I offer this article as a starting point for understanding Daniel 8 and 9. These chapters are apocalyptic visions and need to be interpreted as such. When I say that we could add these things to our table I am referencing the table available in the previous article on Daniel.
Daniel 8
The vision of Daniel 8 was given to Daniel ”in the third year of the reign of King Belshazzar,” (Daniel 8:1) and thus this vision was given to Daniel after that found in Daniel 7 (”in the first year of Belshazzar king of Babylon”). However, the focus of this vision is on an earlier time than the focus of Daniel 7. That is, the little horn of Daniel 8 describes a ruler who lived before the Roman Empire while the little horn of Daniel 7 describes our present.
We could add the following to our table:
Thus the context of the little horn described in Daniel 8 is near the end of the Greek Empire and before the Roman Empire. Remember that the context of ”another horn, a little one” that plucked up three of the first horns by the roots was under the heading of the Roman Empire.
Maybe a chart comparing the little horns would be helpful.
The little horn of Daniel 8 is no doubt identified in history as Antiochus IV Epiphanes. He profaned the temple in Jerusalem by introducing a holy object from Zeus worship thought to be a meteorite and sacrificing an unclean pig to it. This is therefore called the abomination of desolation. Antiochus IV Epiphanes also killed many Jews on the Sabbath and did other things to prohibit the lawful worship of our God. The little horn of Daniel 7 likewise changed the law and killed the saints and set himself up as an antichrist.
The answer to the question ”How long?” is another symbolic number. 1,150 days is more than three years but less than three and a half years. You will remember that the little horn of Daniel 7 by contrast was for three and a half periods of time.
My purpose in comparing and contrasting these little horns is so that you can see that Antiochus IV Epiphanes is not the same as but is a type of the final little horn. Indeed, the abomination of desolation in Daniel 8 should make you think of the abomination of desolation that took place in AD 70 as prophesied by Jesus. Thus both Antiochus IV Epiphanes and the final little horn do something similar.
Daniel 9
Daniel 9 is a vision given to Daniel ”in the first year of Darius the son of Ahasuerus, by descent a Mede, who was made king over the realm of the Chaldeans” (Daniel 9:1). The year would therefore be 539 B.C. Here Daniel is meditating on the significance of Jeremiah’s prophecy that the exile would last 70 years (cf. Jeremiah 25:11-12 and 29:10). Seventy is a symbolic number in that it is seven times ten – it is ten week years or a full number of Sabbath years. However, the death of King Belshazzar did not lead to the immediate restoration of Israel from exile. Re-reading Jeremiah and the prophets Daniel would have seen that the restoration only takes place after repentance and confession of sin and turning to God wholeheartedly. Thus Daniel offers up in this chapter a model prayer of confession. The angel Gabriel responded to the model prayer given by this model Israelite with an interpretation of Jeremiah’s words that raise more questions than answers in the minds of many. It is a fitting answer for apocalyptic literature. Gabriel says there are seventy weeks, thus Gabriel only counts every seventh year adding up to seventy sevens of years (i.e. 490 years). You may recall from Leviticus 25 that after a period of 49 years there was to be a fiftieth year called Jubilee. 490 is 49 tens and thus it is a full number of Jubilee periods and would be followed by the Jubilee of Jubilees.
The first Jubilee period (7 weeks is 49 years) was how long it would take for the restoration of the temple. Then there would be 62 more week years where Israel would repeat their history of failing to keep the law. 62+7=69. The seventieth week year is when things change.

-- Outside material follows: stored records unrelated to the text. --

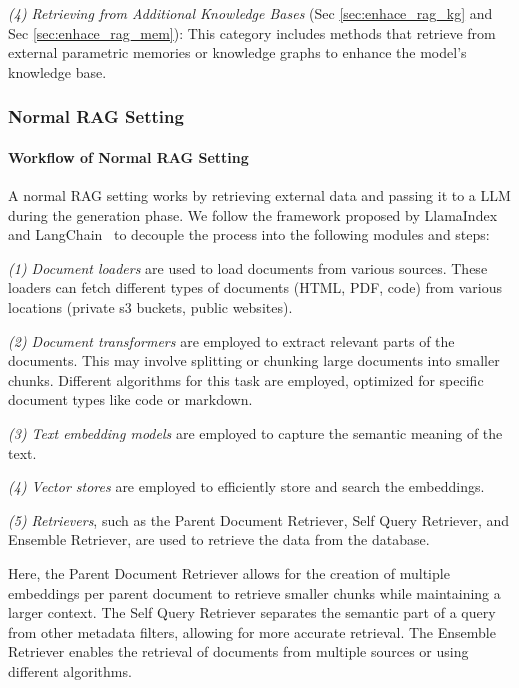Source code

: \emph{(4)
Retrieving from Additional Knowledge Bases} (Sec \ref{sec:enhace_rag_kg} and Sec \ref{sec:enhace_rag_mem}):
This category includes methods that retrieve from external parametric memories \citep{chen2023purr} or knowledge graphs \citep{zhang2023mitigating} to enhance the model's knowledge base.

\subsubsection{Normal RAG Setting}
\label{sec:enhace_rag_normal}



\paragraph{Workflow of Normal RAG Setting}
A normal RAG setting works by retrieving external data and passing it to a LLM during the generation phase. We follow the framework proposed by LlamaIndex~\citep{LlamaIndex} and LangChain~\citep{LangChain} to decouple the process into the following modules and steps:


\emph{(1) Document loaders} are used to load documents from various sources. These loaders can fetch different types of documents (HTML, PDF, code) from various locations (private s3 buckets, public websites).
    
\emph{(2) Document transformers} are employed to extract relevant parts of the documents. This may involve splitting or chunking large documents into smaller chunks. Different algorithms for this task are employed, optimized for specific document types like code or markdown.

\emph{(3) Text embedding models} are employed to capture the semantic meaning of the text. 

\emph{(4) Vector stores} are employed to efficiently store and search the embeddings. 

\emph{(5) Retrievers}, such as the Parent Document Retriever, Self Query Retriever, and Ensemble Retriever, are used to retrieve the data from the database. 

Here, the Parent Document Retriever allows for the creation of multiple embeddings per parent document to retrieve smaller chunks while maintaining a larger context. The Self Query Retriever separates the semantic part of a query from other metadata filters, allowing for more accurate retrieval. The Ensemble Retriever enables the retrieval of documents from multiple sources or using different algorithms.

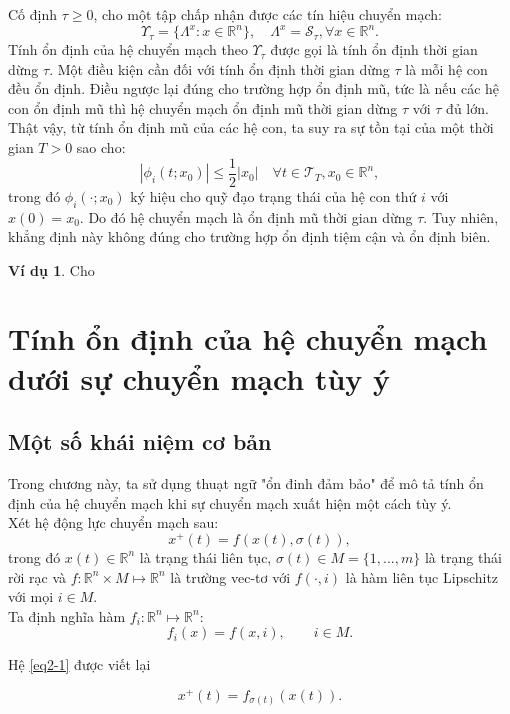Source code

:\documentclass[14pt,a4paper,oneside]{report}		%
\theoremstyle{definition}
\newtheorem{example}[theorem]{Ví dụ}
\begin{document}
Cố định $\tau \geq 0$, cho một tập chấp nhận được các tín hiệu chuyển mạch:
$$\Upsilon_\tau=\{\Lambda^x:x\in\mathbb{R}^n\},\quad \Lambda^x=\mathcal{S}_\tau,\forall x\in\mathbb{R}^n.$$
Tính ổn định của hệ chuyển mạch theo $\Upsilon_\tau$ được gọi là tính ổn định thời gian dừng $\tau$. Một điều kiện cần đối với tính ổn định thời gian dừng $\tau$ là mỗi hệ con đều ổn định. Điều ngược lại đúng cho trường hợp ổn định mũ, tức là nếu các hệ con ổn định mũ thì hệ chuyển mạch ổn định mũ thời gian dừng $\tau$ với $\tau$ đủ lớn. Thật vậy, từ tính ổn định mũ của các hệ con, ta suy ra sự tồn tại của một thời gian $T>0$ sao cho:
$$|\phi_i(t;x_0)|\leq\frac{1}{2}|x_0|\quad\forall t\in\mathcal{T}_T,x_0\in\mathbb{R}^n,$$
trong đó $\phi_i(\cdot;x_0)$ ký hiệu cho quỹ đạo trạng thái của hệ con thứ $i$ với $x(0) = x_0$. Do đó hệ chuyển mạch là ổn định mũ thời gian dừng $\tau$. Tuy nhiên, khẳng định này không đúng cho trường hợp ổn định tiệm cận và ổn định biên.

\begin{example}
Cho 
\end{example}

\chapter{Tính ổn định của hệ chuyển mạch dưới sự chuyển mạch tùy ý}
\section{Một số khái niệm cơ bản}
Trong chương này, ta sử dụng thuạt ngữ "ổn đinh đảm bảo" để mô tả tính ổn định của hệ chuyển mạch khi sự chuyển mạch xuất hiện một cách tùy ý.\\

Xét hệ động lực chuyển mạch sau:
\begin{equation} \label{eq2-1}
x^+(t)=f(x(t),\sigma (t)),
\end{equation}
trong đó $x(t)\in\mathbb{R}^n$ là trạng thái liên tục, $\sigma (t)\in M = \{1,...,m\}$ là trạng thái rời rạc và $f : \mathbb{R}^n \times M \mapsto \mathbb{R}^n$ là trường vec-tơ với $f(\cdot ,i)$ là hàm liên tục Lipschitz với mọi $i\in M$.\\

Ta định nghĩa hàm $f_i : \mathbb{R}^n \mapsto \mathbb{R}^n$:
$$f_i(x)=f(x,i), \qquad i\in M.$$

Hệ \ref{eq2-1} được viết lại

\begin{equation} \label{eq2-2}
x^+(t)=f_{\sigma (t)}(x(t)).
\end{equation}
\end{document}
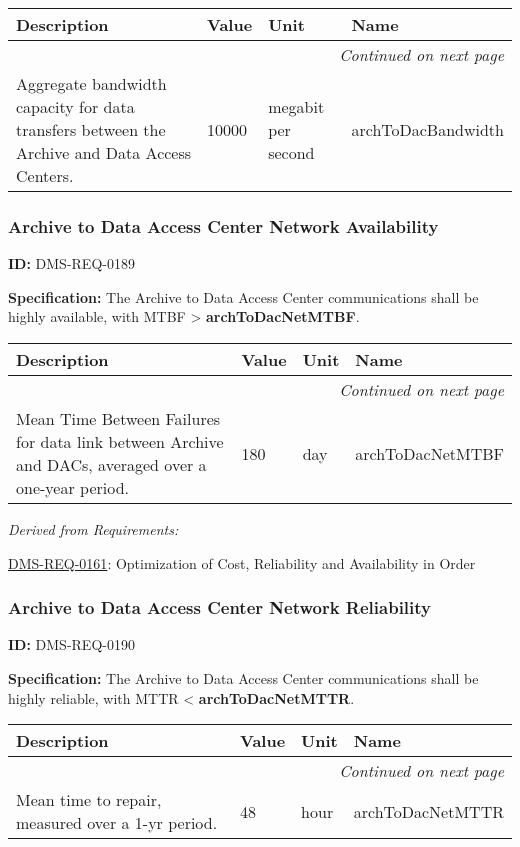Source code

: \documentclass[SE,toc,lsstdraft]{lsstdoc}
\makeatletter
\newcommand{\paramname}[1]{\hspace{0pt}#1}
\newcommand{\unitname}[1]{\hspace{0pt}#1}
\newenvironment{parameters}[0]{%
\setlength\LTleft{0pt}
\setlength\LTright{\fill}
\begin{small}
\begin{longtable}[]{|p{0.5\textwidth}|l|p{0.6in}|p{1.74in}@{}|}

\hline \textbf{Description} & \textbf{Value} & \textbf{Unit} & \textbf{Name} \\ \hline
\endhead

\hline \multicolumn{4}{r}{\emph{Continued on next page}} \\
\endfoot

\hline\hline
\endlastfoot
}{%
\hline
\end{longtable}
\end{small}
}
\makeatother
\begin{document}
\begin{parameters}
Aggregate bandwidth capacity for data transfers between the Archive and Data Access Centers.
&
10000
&
\unitname{%
megabit per second
}
&
\paramname{%
archToDacBandwidth
} \\\hline
\end{parameters}




\subsubsection{Archive to Data Access Center Network Availability}

\label{DMS-REQ-0189}
\textbf{ID:} DMS-REQ-0189

\textbf{Specification:} The Archive to Data Access Center communications shall be highly available, with MTBF > \textbf{archToDacNetMTBF}.





\begin{parameters}
Mean Time Between Failures for data link between Archive and DACs, averaged over a one-year period.
&
180
&
\unitname{%
day
}
&
\paramname{%
archToDacNetMTBF
} \\\hline
\end{parameters}




\emph{Derived from Requirements:}

\hyperref[DMS-REQ-0161]{DMS-REQ-0161}:
Optimization of Cost, Reliability and Availability in Order \newline


\subsubsection{Archive to Data Access Center Network Reliability}

\label{DMS-REQ-0190}
\textbf{ID:} DMS-REQ-0190

\textbf{Specification:} The Archive to Data Access Center communications shall be highly reliable, with MTTR < \textbf{archToDacNetMTTR}.





\begin{parameters}
Mean time to repair, measured over a 1-yr period.
&
48
&
\unitname{%
hour
}
&
\paramname{%
archToDacNetMTTR
} \\\hline
\end{parameters}
\end{document}
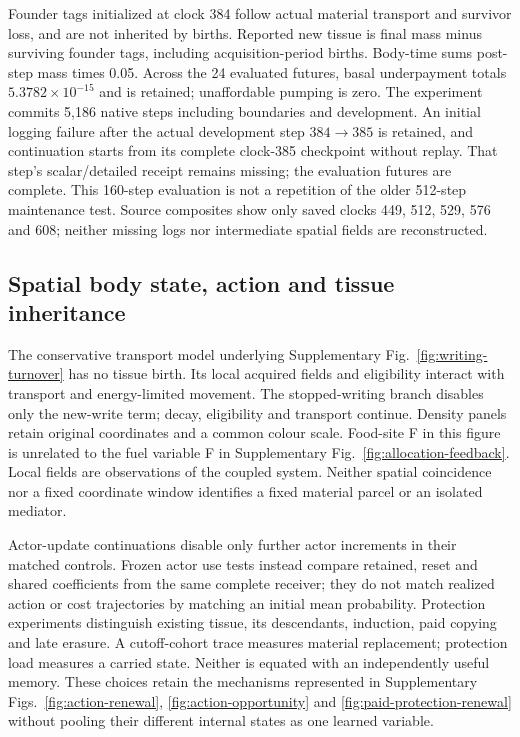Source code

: Founder tags initialized at clock 384 follow actual material transport and survivor loss, and are not inherited by births. Reported new tissue is final mass minus surviving founder tags, including acquisition-period births. Body-time sums post-step mass times 0.05. Across the 24 evaluated futures, basal underpayment totals $5.3782\times10^{-15}$ and is retained; unaffordable pumping is zero. The experiment commits 5,186 native steps including boundaries and development. An initial logging failure after the actual development step $384\rightarrow385$ is retained, and continuation starts from its complete clock-385 checkpoint without replay. That step's scalar/detailed receipt remains missing; the evaluation futures are complete. This 160-step evaluation is not a repetition of the older 512-step maintenance test. Source composites show only saved clocks 449, 512, 529, 576 and 608; neither missing logs nor intermediate spatial fields are reconstructed.

\subsection*{Spatial body state, action and tissue inheritance}
The conservative transport model underlying Supplementary Fig.~\ref{fig:writing-turnover} has no tissue birth. Its local acquired fields and eligibility interact with transport and energy-limited movement. The stopped-writing branch disables only the new-write term; decay, eligibility and transport continue. Density panels retain original coordinates and a common colour scale. Food-site F in this figure is unrelated to the fuel variable F in Supplementary Fig.~\ref{fig:allocation-feedback}. Local fields are observations of the coupled system. Neither spatial coincidence nor a fixed coordinate window identifies a fixed material parcel or an isolated mediator.

Actor-update continuations disable only further actor increments in their matched controls. Frozen actor use tests instead compare retained, reset and shared coefficients from the same complete receiver; they do not match realized action or cost trajectories by matching an initial mean probability. Protection experiments distinguish existing tissue, its descendants, induction, paid copying and late erasure. A cutoff-cohort trace measures material replacement; protection load measures a carried state. Neither is equated with an independently useful memory. These choices retain the mechanisms represented in Supplementary Figs.~\ref{fig:action-renewal}, \ref{fig:action-opportunity} and \ref{fig:paid-protection-renewal} without pooling their different internal states as one learned variable.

The seventieth week year has two halves – each consisting of 3.5 ”days.” The abomination of desolation in AD 70 took place in the middle of that final week-year. There is a period of 3.5 from the death of Jesus to the destruction of Jerusalem in AD 70. And there is a period of 3.5 from the destruction of Jersualem in AD 70 to the return of Jesus Christ. This is the timing of the final little horn we met in Daniel 7. We know this because the text tells us that ”He shall make a strong covenant with many for one week, and for half of the week he shall put an end to sacrifice and offering” (Daniel 9:27). Sacrifice and offering came to an end when the second temple period came to an end – that is, when the second temple was destroyed in AD 70. thus AD 70 is in the middle of the seventieth week.
My sermon on Daniel 9 shows that there are three pairs (total of six) of objectives for the seventieth week. After those six objectives are completed then there would be Sabbath rest. This follows the pattern of creation.

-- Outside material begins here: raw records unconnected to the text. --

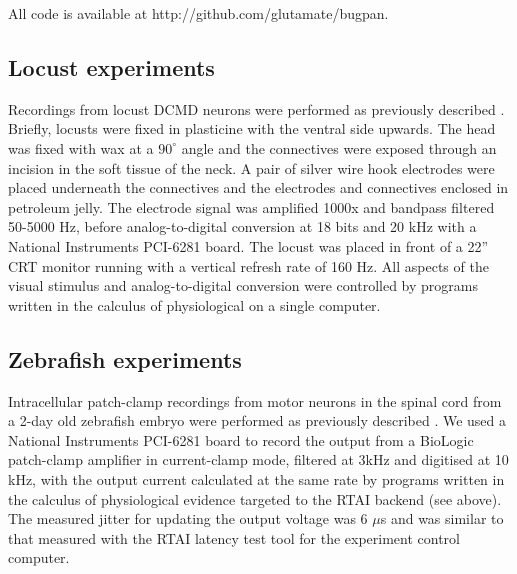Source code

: All code is available at http://github.com/glutamate/bugpan.

\subsection*{Locust experiments}

Recordings from locust DCMD neurons were performed as previously
described \citep{Matheson2004}. Briefly, locusts were fixed in
plasticine with the ventral side upwards. The head was fixed with wax
at a $90^{\circ}$ angle and the connectives were exposed through an
incision in the soft tissue of the neck. A pair of silver wire hook
electrodes were placed underneath the connectives and the electrodes
and connectives enclosed in petroleum jelly. The electrode signal was
amplified 1000x and bandpass filtered 50-5000 Hz, before
analog-to-digital conversion at 18 bits and 20 kHz with a National
Instruments PCI-6281 board. The locust was placed in front of a 22''
CRT monitor running with a vertical refresh rate of 160 Hz. All
aspects of the visual stimulus and analog-to-digital conversion were
controlled by programs written in the calculus of physiological on a
single computer.

\subsection*{Zebrafish experiments}

Intracellular patch-clamp recordings from motor neurons in the spinal
cord from a 2-day old zebrafish embryo were performed as previously
described \citep{McDearmid2006}. We used a National Instruments PCI-6281 board to
record the output from a BioLogic patch-clamp amplifier in
current-clamp mode, filtered at 3kHz and digitised at 10 kHz, with the
output current calculated at the same rate by programs written in the
calculus of physiological evidence targeted to the RTAI backend (see
above). The measured jitter for updating the output voltage was 6
$\mu$s and was similar to that measured with the RTAI latency test
tool for the experiment control computer.





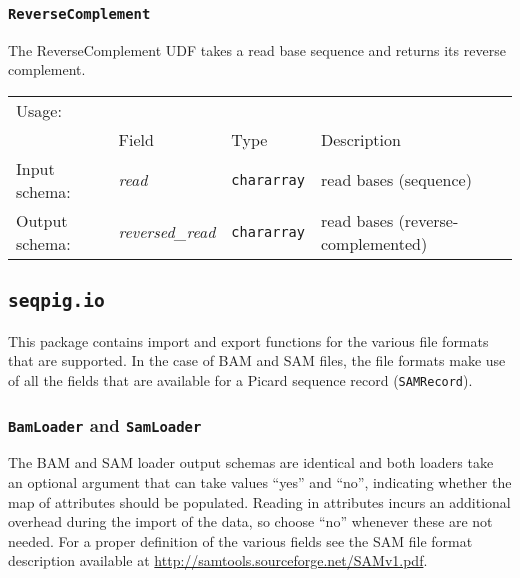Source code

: \subsubsection{\texttt{ReverseComplement}}

The ReverseComplement UDF takes a read base sequence and returns its
reverse complement.

\begin{tabular}{lp{}p{}p{}}
Usage: & \multicolumn{3}{l}{}
\hspace*{-0.55cm}\begin{minipage}{0.9\textwidth}
  \begin{lstlisting}
  reads = load 'input.fq' using FastqLoader();
  reversed_reads = FOREACH reads GENERATE ReverseComplement(sequence);
  \end{lstlisting}
  \end{minipage}\hfill\kern-\arrayrulewidth
 \\[0.25cm]
& Field & Type & Description\\[0.1cm]
Input schema: & \emph{read} & \texttt{chararray} & read bases (sequence)\\
Output schema: & \emph{reversed\_read} & \texttt{chararray} & read bases (reverse-complemented)\\
\end{tabular} 

\subsection{\texttt{seqpig.io}}

This package contains import and export functions for the various file
formats that are supported. In the case of BAM and SAM files, the file
formats make use of all the fields that are available for a Picard
sequence record (\texttt{SAMRecord}).

\subsubsection{\texttt{BamLoader} and \texttt{SamLoader}}

The BAM and SAM loader output schemas are identical and both loaders
take an optional argument that can take values ``yes'' and ``no'',
indicating whether the map of attributes should be populated. Reading
in attributes incurs an additional overhead during the import of the
data, so choose ``no'' whenever these are not needed. For a proper
definition of the various fields see the SAM file format description
available at \url{http://samtools.sourceforge.net/SAMv1.pdf}.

Thus when Jesus comes again He will usher in the Jubilee of Jubilees.
Remember the significance of 3.5 is that it is not 3+1. Add to this the thought that 3.5+3.5=7 and the plus one day is the day of the Lord (the eighth day of creation). My larger point being that these numbers are symbolic, as we should expect considering the conventions of apocalyptic literature and the symbolic nature of many numbers from Genesis to Revelation.